This document provides requirements and recommendations to laboratories that perform PCR analyses of cottonseed, leaf, cotton fibre and cotton fibre-derived materials.

The following are within the scope of this document:

a) identifying the materials to be assessed, based on the probability of obtaining good quality, fit for purpose DNA from the materials in subsequent steps in the cotton cloth production process;

b) specifying a method for efficient DNA isolation from cotton and cotton-derived materials;

c) specifying the cotton-specific method(s) to be used as control for amplifiable DNA;

d) specifying the screening procedure that provides optimal chances to detect the target DNA as a result of the performance of the lowest number of element screening assays.

This document does not cover sampling of the seed, bale or fabric, or preparation of the laboratory sample. The standards sets describes the conditions for obtaining DNA for the screening of specific DNA elements and is set up in a way that offers the probability of also detecting unknown GM cotton events that possibly contain similar DNA sequences. A recommended sampling method is given in ISO 6497. General guidance for the sampling of bulk materials or for cotton-based products is available in standards such as ISO 1130, ASTM D1441-12 ISTA rules . TENTATIVE TEXTILE STANDARD No. 77. (1963)

Purpose

The purpose of this document is to provide guidance to laboratories worldwide to assess, in a standardized way, whether cotton, cotton fibre and/or cotton-derived materials contain a specific DNA sequence or sequences. It can be applied to, for example, detection of genetically modified (GM) cotton in non-GM cotton and textile production, detection of a specific genetically modified (GM) cotton in other GM cotton and for confirming or tracing a particular species, variety or genetic marker.

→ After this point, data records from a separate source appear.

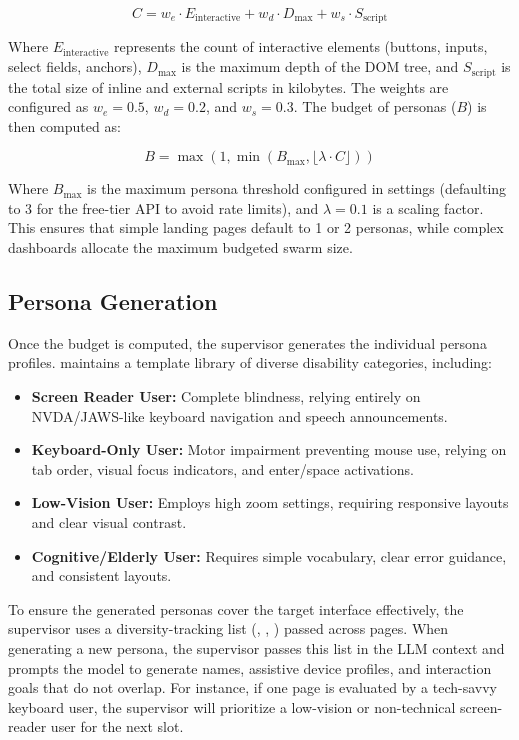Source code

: \begin{equation}
  C = w_e \cdot E_{\text{interactive}} + w_d \cdot D_{\text{max}} + w_s \cdot S_{\text{script}}
\end{equation}

Where $E_{\text{interactive}}$ represents the count of interactive elements (buttons, inputs, select fields, anchors), $D_{\text{max}}$ is the maximum depth of the DOM tree, and $S_{\text{script}}$ is the total size of inline and external scripts in kilobytes. The weights are configured as $w_e = 0.5$, $w_d = 0.2$, and $w_s = 0.3$. The budget of personas ($B$) is then computed as:

\begin{equation}
  B = \max\left(1, \min\left(B_{\text{max}}, \lfloor \lambda \cdot C \rfloor\right)\right)
\end{equation}

Where $B_{\text{max}}$ is the maximum persona threshold configured in settings (defaulting to 3 for the free-tier API to avoid rate limits), and $\lambda = 0.1$ is a scaling factor. This ensures that simple landing pages default to 1 or 2 personas, while complex dashboards allocate the maximum budgeted swarm size.

\subsection{Persona Generation}
\label{sec:persona-generation}

Once the budget is computed, the supervisor generates the individual persona profiles. \versimux{} maintains a template library of diverse disability categories, including:
\begin{itemize}
    \item \textbf{Screen Reader User:} Complete blindness, relying entirely on NVDA/JAWS-like keyboard navigation and speech announcements.
    \item \textbf{Keyboard-Only User:} Motor impairment preventing mouse use, relying on tab order, visual focus indicators, and enter/space activations.
    \item \textbf{Low-Vision User:} Employs high zoom settings, requiring responsive layouts and clear visual contrast.
    \item \textbf{Cognitive/Elderly User:} Requires simple vocabulary, clear error guidance, and consistent layouts.
\end{itemize}

To ensure the generated personas cover the target interface effectively, the supervisor uses a diversity-tracking list (, , ) passed across pages. When generating a new persona, the supervisor passes this list in the LLM context and prompts the model to generate names, assistive device profiles, and interaction goals that do not overlap. For instance, if one page is evaluated by a tech-savvy keyboard user, the supervisor will prioritize a low-vision or non-technical screen-reader user for the next slot.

The DNA sequence screening approach described in this document is based on Polymerase Chain Reaction (PCR)-based methods. The standard is designed to work on all four of the major commercial cotton species: Gossypium hirsutum, G. barbadense, G. arboreum, G. herbaceum. Cotton (Gossypium spp.) has been cultivated for lint for over 8 000 years. There are over 50 species in the Gossypium genus (Wendel et al., 2009).

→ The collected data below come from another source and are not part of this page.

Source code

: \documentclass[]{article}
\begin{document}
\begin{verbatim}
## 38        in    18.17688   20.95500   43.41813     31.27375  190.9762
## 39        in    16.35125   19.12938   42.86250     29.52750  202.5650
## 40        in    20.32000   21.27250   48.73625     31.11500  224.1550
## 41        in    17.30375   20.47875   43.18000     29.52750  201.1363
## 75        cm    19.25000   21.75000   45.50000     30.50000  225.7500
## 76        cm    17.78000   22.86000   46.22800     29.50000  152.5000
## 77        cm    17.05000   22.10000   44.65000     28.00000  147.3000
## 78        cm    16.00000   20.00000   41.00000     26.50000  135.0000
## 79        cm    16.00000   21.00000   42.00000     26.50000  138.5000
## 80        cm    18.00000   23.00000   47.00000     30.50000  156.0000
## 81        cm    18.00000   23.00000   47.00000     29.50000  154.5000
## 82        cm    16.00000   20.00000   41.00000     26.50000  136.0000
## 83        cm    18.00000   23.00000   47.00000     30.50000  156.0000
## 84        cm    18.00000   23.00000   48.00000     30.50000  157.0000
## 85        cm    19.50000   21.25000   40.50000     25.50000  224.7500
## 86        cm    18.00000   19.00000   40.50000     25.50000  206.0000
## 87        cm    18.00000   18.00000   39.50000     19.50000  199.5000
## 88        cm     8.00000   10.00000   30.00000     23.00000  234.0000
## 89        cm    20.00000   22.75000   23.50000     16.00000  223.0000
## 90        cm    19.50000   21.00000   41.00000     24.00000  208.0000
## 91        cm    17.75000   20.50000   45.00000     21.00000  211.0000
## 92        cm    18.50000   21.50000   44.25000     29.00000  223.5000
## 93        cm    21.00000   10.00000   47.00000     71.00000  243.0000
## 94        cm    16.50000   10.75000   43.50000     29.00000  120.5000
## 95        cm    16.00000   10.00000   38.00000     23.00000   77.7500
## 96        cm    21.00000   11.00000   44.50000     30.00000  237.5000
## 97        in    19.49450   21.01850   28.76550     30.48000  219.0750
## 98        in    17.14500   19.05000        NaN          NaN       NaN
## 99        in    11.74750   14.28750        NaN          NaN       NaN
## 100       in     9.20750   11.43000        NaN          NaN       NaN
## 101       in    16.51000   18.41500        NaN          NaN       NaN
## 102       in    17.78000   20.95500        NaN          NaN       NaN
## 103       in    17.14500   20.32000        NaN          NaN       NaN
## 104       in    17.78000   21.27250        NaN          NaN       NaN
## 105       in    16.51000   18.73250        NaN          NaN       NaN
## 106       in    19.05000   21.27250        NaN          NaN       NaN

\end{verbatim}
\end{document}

The Gossypium genome is complex, containing 2,25 to 2,43 gigabasepairs (Arumuganathan and Earle, 1991). One primary purpose of this standard is to provide standardisation of detection of GM cotton in non-GM cotton. While GM-cotton cultivation covers a large percentage of global cotton production today (ISAAA, 2016), there are countries where the cultivation of GM cotton is not allowed by law as well as voluntary private and/or public standards that do not allow the intentional use of genetically modified organisms (GMOs) in the cotton and textile production process.

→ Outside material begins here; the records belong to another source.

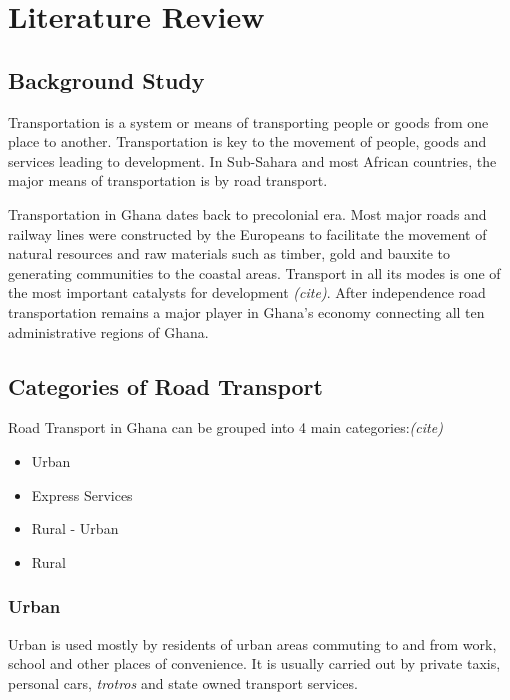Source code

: 
\chapter{Literature Review} %



\section{Background Study}
Transportation is a system or means of transporting people or goods from one place to another. Transportation is key to the movement of people, goods and services leading to development. In Sub-Sahara and most African countries, the major means of transportation is by road transport.

Transportation in Ghana dates back to precolonial era. Most major roads and railway lines were constructed by the Europeans to facilitate the movement of natural resources and raw materials such as timber, gold and bauxite to generating communities to the coastal areas. Transport in all its modes is one of the most important catalysts for development \textit{(cite)}. %
After independence road transportation remains a major player in Ghana's economy connecting all ten administrative regions of Ghana. 

\section{Categories of Road Transport}
Road Transport in Ghana can be grouped into 4 main categories:\textit{(cite)}
\begin{itemize}
	\item Urban
	\item Express Services
	\item Rural - Urban
	\item Rural
\end{itemize}

\subsection{Urban}
Urban is used mostly by residents of urban areas commuting to and from work, school and other places of convenience. It is usually carried out by private taxis, personal cars, \textit{trotros} and state owned transport services.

This creates a need for an adequate and harmonized protocol on the screening of cotton and cotton-derived materials for the potential presence of GM-cotton related sequences. Due to asynchronous regulatory approvals, a GM cotton that is approved for growth and/or import in one country may not be approved in another country. There is therefore a need for detection of a specific GM cotton event in GM (or non-GM) cotton.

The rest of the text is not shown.